ASX listed fund managers agree Australia’s done well out of COVID-19 but remain uncertain about whether markets will take well to stimulus measures being withdrawn.

COVID-19 led to unprecedented stimulus measures such as record low interest rates and heavy levels of government spending to minimise the damage of lockdown laws on the economy.

While it is difficult to quantify the overall impact, some sectors have done well, such as the construction and lending sectors. For other sectors, such as furniture retailing, the boredom of locked down consumers was enough of a stimulus.

But what will happen when this stimulus is withdrawn?

ASX fund management companies say it is anyone’s guess. The fundies are currently releasing their half yearly results to the market accompanied with an update on their performance.

One such company is Argo (ASX:ARG) which this morning announced a $67.4 million profit, 43 per cent down on the prior corresponding period – but that investment performance was up 12.3 per cent.

Argo noted that Australia had done better than many other countries. But the stimulus had played its part and it wouldn’t just be a case of turning off a tap.

“Despite numerous and ongoing state border closures, Australia has continued to fare well both economically and in the fight against COVID-19,” it said.

“Economic growth has rebounded and the outlook has improved with the economy likely to continue to benefit from ultra-low interest rates and strong commodity prices.”

“However we are also cognisant of potential challenges arising as unprecedented stimulus measures are unwound and the Australian and global economies transition to a new normal.”

 

Outlook ‘unclear’ but trajectory of debt markets critical

Another was Switzer – specifically its ETF the Dividend Growth Fund (ASX:SWTZ).
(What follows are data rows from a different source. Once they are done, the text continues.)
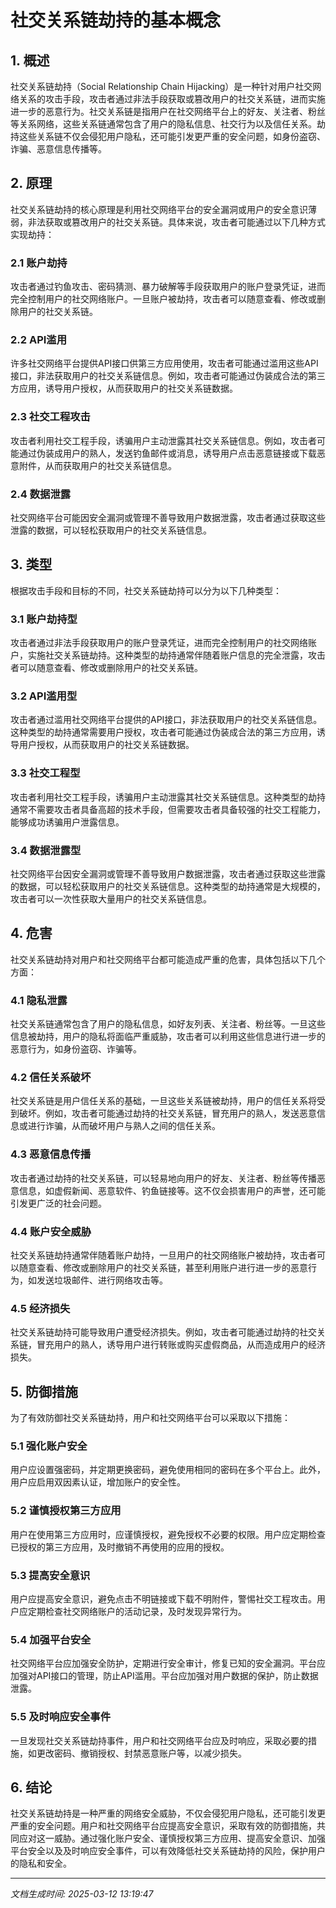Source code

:# 社交关系链劫持的基本概念

## 1. 概述

社交关系链劫持（Social Relationship Chain Hijacking）是一种针对用户社交网络关系的攻击手段，攻击者通过非法手段获取或篡改用户的社交关系链，进而实施进一步的恶意行为。社交关系链是指用户在社交网络平台上的好友、关注者、粉丝等关系网络，这些关系链通常包含了用户的隐私信息、社交行为以及信任关系。劫持这些关系链不仅会侵犯用户隐私，还可能引发更严重的安全问题，如身份盗窃、诈骗、恶意信息传播等。

## 2. 原理

社交关系链劫持的核心原理是利用社交网络平台的安全漏洞或用户的安全意识薄弱，非法获取或篡改用户的社交关系链。具体来说，攻击者可能通过以下几种方式实现劫持：

### 2.1 账户劫持

攻击者通过钓鱼攻击、密码猜测、暴力破解等手段获取用户的账户登录凭证，进而完全控制用户的社交网络账户。一旦账户被劫持，攻击者可以随意查看、修改或删除用户的社交关系链。

### 2.2 API滥用

许多社交网络平台提供API接口供第三方应用使用，攻击者可能通过滥用这些API接口，非法获取用户的社交关系链信息。例如，攻击者可能通过伪装成合法的第三方应用，诱导用户授权，从而获取用户的社交关系链数据。

### 2.3 社交工程攻击

攻击者利用社交工程手段，诱骗用户主动泄露其社交关系链信息。例如，攻击者可能通过伪装成用户的熟人，发送钓鱼邮件或消息，诱导用户点击恶意链接或下载恶意附件，从而获取用户的社交关系链信息。

### 2.4 数据泄露

社交网络平台可能因安全漏洞或管理不善导致用户数据泄露，攻击者通过获取这些泄露的数据，可以轻松获取用户的社交关系链信息。

## 3. 类型

根据攻击手段和目标的不同，社交关系链劫持可以分为以下几种类型：

### 3.1 账户劫持型

攻击者通过非法手段获取用户的账户登录凭证，进而完全控制用户的社交网络账户，实施社交关系链劫持。这种类型的劫持通常伴随着账户信息的完全泄露，攻击者可以随意查看、修改或删除用户的社交关系链。

### 3.2 API滥用型

攻击者通过滥用社交网络平台提供的API接口，非法获取用户的社交关系链信息。这种类型的劫持通常需要用户授权，攻击者可能通过伪装成合法的第三方应用，诱导用户授权，从而获取用户的社交关系链数据。

### 3.3 社交工程型

攻击者利用社交工程手段，诱骗用户主动泄露其社交关系链信息。这种类型的劫持通常不需要攻击者具备高超的技术手段，但需要攻击者具备较强的社交工程能力，能够成功诱骗用户泄露信息。

### 3.4 数据泄露型

社交网络平台因安全漏洞或管理不善导致用户数据泄露，攻击者通过获取这些泄露的数据，可以轻松获取用户的社交关系链信息。这种类型的劫持通常是大规模的，攻击者可以一次性获取大量用户的社交关系链信息。

## 4. 危害

社交关系链劫持对用户和社交网络平台都可能造成严重的危害，具体包括以下几个方面：

### 4.1 隐私泄露

社交关系链通常包含了用户的隐私信息，如好友列表、关注者、粉丝等。一旦这些信息被劫持，用户的隐私将面临严重威胁，攻击者可以利用这些信息进行进一步的恶意行为，如身份盗窃、诈骗等。

### 4.2 信任关系破坏

社交关系链是用户信任关系的基础，一旦这些关系链被劫持，用户的信任关系将受到破坏。例如，攻击者可能通过劫持的社交关系链，冒充用户的熟人，发送恶意信息或进行诈骗，从而破坏用户与熟人之间的信任关系。

### 4.3 恶意信息传播

攻击者通过劫持的社交关系链，可以轻易地向用户的好友、关注者、粉丝等传播恶意信息，如虚假新闻、恶意软件、钓鱼链接等。这不仅会损害用户的声誉，还可能引发更广泛的社会问题。

### 4.4 账户安全威胁

社交关系链劫持通常伴随着账户劫持，一旦用户的社交网络账户被劫持，攻击者可以随意查看、修改或删除用户的社交关系链，甚至利用账户进行进一步的恶意行为，如发送垃圾邮件、进行网络攻击等。

### 4.5 经济损失

社交关系链劫持可能导致用户遭受经济损失。例如，攻击者可能通过劫持的社交关系链，冒充用户的熟人，诱导用户进行转账或购买虚假商品，从而造成用户的经济损失。

## 5. 防御措施

为了有效防御社交关系链劫持，用户和社交网络平台可以采取以下措施：

### 5.1 强化账户安全

用户应设置强密码，并定期更换密码，避免使用相同的密码在多个平台上。此外，用户应启用双因素认证，增加账户的安全性。

### 5.2 谨慎授权第三方应用

用户在使用第三方应用时，应谨慎授权，避免授权不必要的权限。用户应定期检查已授权的第三方应用，及时撤销不再使用的应用的授权。

### 5.3 提高安全意识

用户应提高安全意识，避免点击不明链接或下载不明附件，警惕社交工程攻击。用户应定期检查社交网络账户的活动记录，及时发现异常行为。

### 5.4 加强平台安全

社交网络平台应加强安全防护，定期进行安全审计，修复已知的安全漏洞。平台应加强对API接口的管理，防止API滥用。平台应加强对用户数据的保护，防止数据泄露。

### 5.5 及时响应安全事件

一旦发现社交关系链劫持事件，用户和社交网络平台应及时响应，采取必要的措施，如更改密码、撤销授权、封禁恶意账户等，以减少损失。

## 6. 结论

社交关系链劫持是一种严重的网络安全威胁，不仅会侵犯用户隐私，还可能引发更严重的安全问题。用户和社交网络平台应提高安全意识，采取有效的防御措施，共同应对这一威胁。通过强化账户安全、谨慎授权第三方应用、提高安全意识、加强平台安全以及及时响应安全事件，可以有效降低社交关系链劫持的风险，保护用户的隐私和安全。

---

*文档生成时间: 2025-03-12 13:19:47*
It said markets were going well but it remained to be seen if they still would dance when the music stopped.

“There is little doubt that equity markets are pricing a benign outlook for interest rates, with a slow and steady rise being acceptable compared with a breakdown in the debt markets and much higher rates,” it said.
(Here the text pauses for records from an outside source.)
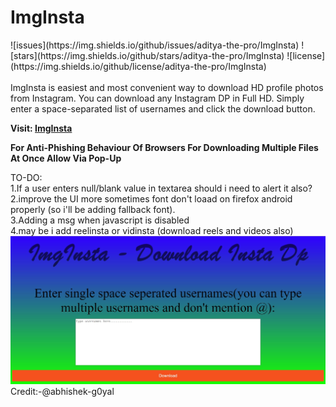 # ImgInsta
<div style="text-align="center">![issues](https://img.shields.io/github/issues/aditya-the-pro/ImgInsta) ![stars](https://img.shields.io/github/stars/aditya-the-pro/ImgInsta) ![license](https://img.shields.io/github/license/aditya-the-pro/ImgInsta)</div><br />
ImgInsta is easiest and most convenient way to download HD profile photos from Instagram. You can download any Instagram DP in Full HD. Simply enter a space-separated list of usernames and click the download button.

**Visit: [ImgInsta](https://aditya-the-pro.github.io/ImgInsta/)**

**For Anti-Phishing Behaviour Of Browsers For Downloading Multiple Files At Once Allow Via Pop-Up**

TO-DO:<br />
1.If a user enters null/blank value in textarea should i need to alert it also? <br />
2.improve the UI more sometimes font don't loaad on firefox android properly (so i'll be adding fallback font). <br />
3.Adding a msg when javascript is disabled <br />
4.may be i add reelinsta or vidinsta (download reels and videos also) <br />
![ImgInsta](https://github.com/aditya-the-pro/ImgInsta/blob/main/assests/preview/insta.jpg) <br />
Credit:-@abhishek-g0yal
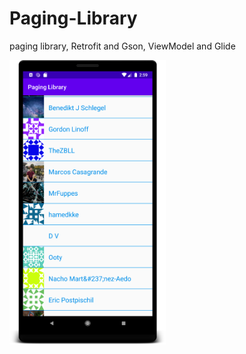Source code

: # Paging-Library

paging library, Retrofit and Gson, ViewModel and Glide


<img src="device-2020-05-30-145941.png" width="250" >
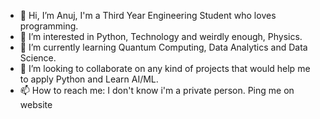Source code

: - 👋 Hi, I’m Anuj, I'm a Third Year Engineering Student who loves programming. 
- 👀 I’m interested in Python, Technology and weirdly enough, Physics.
- 🌱 I’m currently learning Quantum Computing, Data Analytics and Data Science.
- 💞️ I’m looking to collaborate on any kind of projects that would help me to apply Python and Learn AI/ML.
- 📫 How to reach me: I don't know i'm a private person. Ping me on website

<!---
FortKnoxWasTaken/FortKnoxWasTaken is a ✨ special ✨ repository because its `README.md` (this file) appears on your GitHub profile.
You can click the Preview link to take a look at your changes.
--->
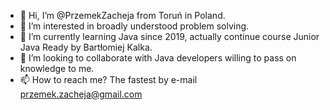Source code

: - 👋 Hi, I’m @PrzemekZacheja from Toruń in Poland.
- 👀 I’m interested in broadly understood problem solving. 
- 🌱 I’m currently learning Java since 2019, actually continue course Junior Java Ready by Bartłomiej Kalka.
- 💞️ I’m looking to collaborate with Java developers willing to pass on knowledge to me.
- 📫 How to reach me? The fastest by e-mail przemek.zacheja@gmail.com
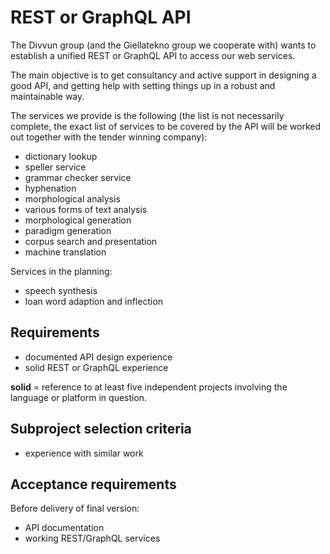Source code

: # REST or GraphQL API

The Divvun group (and the Giellatekno group we cooperate with) wants to establish a unified REST or GraphQL API to access our web services.

The main objective is to get consultancy and active support in designing a good
API, and getting help with setting things up in a robust and maintainable way.

The services we provide is the following (the list is not necessarily complete, the exact list of services to be covered by the API will be worked out together with the tender winning company):

* dictionary lookup
* speller service
* grammar checker service
* hyphenation
* morphological analysis
* various forms of text analysis
* morphological generation
* paradigm generation
* corpus search and presentation
* machine translation

Services in the planning:

* speech synthesis
* loan word adaption and inflection

## Requirements

* documented API design experience
* solid REST or GraphQL experience

**solid** = reference to at least five independent projects involving the language or platform in question.

## Subproject selection criteria

* experience with similar work

## Acceptance requirements

Before delivery of final version:

* API documentation
* working REST/GraphQL services
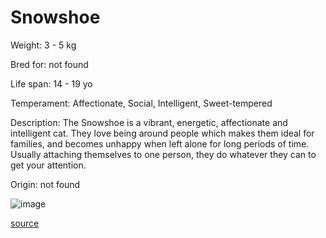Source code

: # Snowshoe

Weight: 3 - 5 kg

Bred for: not found 

Life span: 14 - 19 yo

Temperament: Affectionate, Social, Intelligent, Sweet-tempered

Description: The Snowshoe is a vibrant, energetic, affectionate and intelligent cat. They love being around people which makes them ideal for families, and becomes unhappy when left alone for long periods of time. Usually attaching themselves to one person, they do whatever they can to get your attention.

Origin: not found

![image](https://cdn2.thecatapi.com/images/MK-sYESvO.jpg)

[source](https://api.thecatapi.com/v1/breeds/snow)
“On the other hand, there is also the possibility that growth again slows, the stimulus package proves ineffectual and interest rates decline.

“The actual trajectory of debt markets over the next few months remains critical for the performance of the equity market and the leadership within the market. At this stage the outlook is unclear.”

 

Dividends may recover

Both ASX fund managers remained confident that dividends would return.

Dividend paying companies have been harder to find as traditionally reliable payers cut or held back on making shareholder payouts during COVID-19.

Switzer said dividends were subject to continued recovery but declared that “we are past the worst of the dividend drought”.

“There is a likelihood of significant dividend growth over the next couple of years and we look forward to the February result season for positive signs that dividend growth is commencing.”

Argo meanwhile simply said that it was “encouraged by the prospect of company dividends to shareholders beginning to recover”.

It was able to use cash reserves to pay an interim dividend of 14 cents per share, only down 12.5 per cent on last year.